Tackling IIoT’s costs of acquiring, integrating and managing devices

Florida-based start-up Ubicquia aims to gives operators an industrial strength platform for the Internet of Things. Nick Booth talks to its chief technology officer, Tre Zimmerman who has a mission to create an Industrial Internet of Things (IIoT) that’s easy to design, set up and manage without breaking the bank. The plan is to integrate software and hardware so that it can work big data over any cloud platform, whether it belongs to a telco, a customer or third party.

To this end Ubicquia has invented a new way to fine-tune the movement of information while locking it in. To the end user it seems simple, but under the bonnet there is a sophisticated chain of checks and counter checks that will confound even the most devious ‘man in the middle’ intruder.

Ubicquia’s strategy, both in its Kairo products and its sales channels, is to devolve power and intelligence to all the millions of places where decisions need to be made. We asked Zimmerman to explain how the company has created a secure single gateway that connects to the cloud, and indeed, how it intends to bring this to market.

IoT Now: You started by making micro-controllers and sensors. Did you suddenly have a ‘eureka’ moment, when you realised that smart cities desperately need a miniature router, storage and comms device (the Kairo) that could get out into more places?

Tre Zimmerman: Our first thought was easy: connectivity is pervasive in the city. Our second thought was more challenging: distributed power is less accessible than you might think. In the end we were driven by our goal, which we achieved, to capture data pervasively and persistently.

IoT Now: Both your product and channel policy seem to be about devolving power out to agents (both human and automated) that can act on it.

Tre Zimmerman, chief technology officer, Ubicquia
Tre Zimmerman, chief technology officer, Ubicquia

TZ: Kairo does exactly that. It was built to live and promulgate at the very edge of the Internet. This is why 802.11 is ideal for many smart city applications. It is an unlicensed, wireless protocol that supports low cost devices around the neighbourhood it is perfect for revolutionising the light pole outside your window.

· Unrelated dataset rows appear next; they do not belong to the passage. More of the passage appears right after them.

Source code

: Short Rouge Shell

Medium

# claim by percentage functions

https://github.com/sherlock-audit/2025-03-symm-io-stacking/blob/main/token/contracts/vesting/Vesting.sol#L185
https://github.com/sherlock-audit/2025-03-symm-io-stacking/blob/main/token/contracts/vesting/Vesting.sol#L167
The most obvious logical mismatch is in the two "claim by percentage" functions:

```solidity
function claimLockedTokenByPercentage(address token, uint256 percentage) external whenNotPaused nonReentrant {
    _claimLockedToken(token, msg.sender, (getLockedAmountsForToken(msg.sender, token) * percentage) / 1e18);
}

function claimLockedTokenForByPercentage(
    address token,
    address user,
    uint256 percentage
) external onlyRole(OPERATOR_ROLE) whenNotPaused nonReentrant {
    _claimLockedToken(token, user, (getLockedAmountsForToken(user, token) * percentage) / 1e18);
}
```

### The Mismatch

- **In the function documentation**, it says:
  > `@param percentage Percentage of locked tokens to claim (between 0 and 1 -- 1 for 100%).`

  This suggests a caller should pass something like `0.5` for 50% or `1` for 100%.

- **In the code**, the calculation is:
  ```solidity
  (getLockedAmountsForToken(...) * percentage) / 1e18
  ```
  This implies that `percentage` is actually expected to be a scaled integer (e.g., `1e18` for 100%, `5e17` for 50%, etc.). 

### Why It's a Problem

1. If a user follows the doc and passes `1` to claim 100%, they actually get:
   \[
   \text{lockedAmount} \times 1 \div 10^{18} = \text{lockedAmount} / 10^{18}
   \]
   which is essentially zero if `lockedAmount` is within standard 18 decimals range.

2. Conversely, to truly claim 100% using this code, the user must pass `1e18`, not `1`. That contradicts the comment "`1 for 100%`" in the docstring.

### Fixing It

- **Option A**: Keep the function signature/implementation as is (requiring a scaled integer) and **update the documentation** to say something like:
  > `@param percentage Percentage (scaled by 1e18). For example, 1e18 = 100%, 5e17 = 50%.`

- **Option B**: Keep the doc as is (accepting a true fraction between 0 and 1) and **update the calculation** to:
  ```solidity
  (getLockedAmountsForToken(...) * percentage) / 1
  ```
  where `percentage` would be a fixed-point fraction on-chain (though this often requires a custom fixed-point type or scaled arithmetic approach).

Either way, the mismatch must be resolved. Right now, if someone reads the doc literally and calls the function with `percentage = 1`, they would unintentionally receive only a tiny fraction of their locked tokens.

IoT Now: So is Kairo about keeping on top of all the vast amounts of data, so that the important issues are spotted immediately and acted upon? Should we think of the data as somTre Zimmermane vast, unmanageable herd and the Kairo devices as tiny shepherds, controlling the herd?

TZ: Yes. Putting all those intelligent devices out there is expensive so Ubicquia developed a more affordable way to do it.

Over several months we designed and built a wide range of microcontroller boards with various sensors and actuators. The dimensions of the photoelectric nacelle located on top of a cobrahead street light is governed by a strict standard. Basically, we reenacted the scene from Apollo 13 when the engineers had to create an unorthodox solution to rising CO2 levels. Our team had to stuff all of our creative designs and sensors into a form factor smaller than a soda can.

IoT Now: You only have ten employees. Presumably that means you have plans for a channel of partners?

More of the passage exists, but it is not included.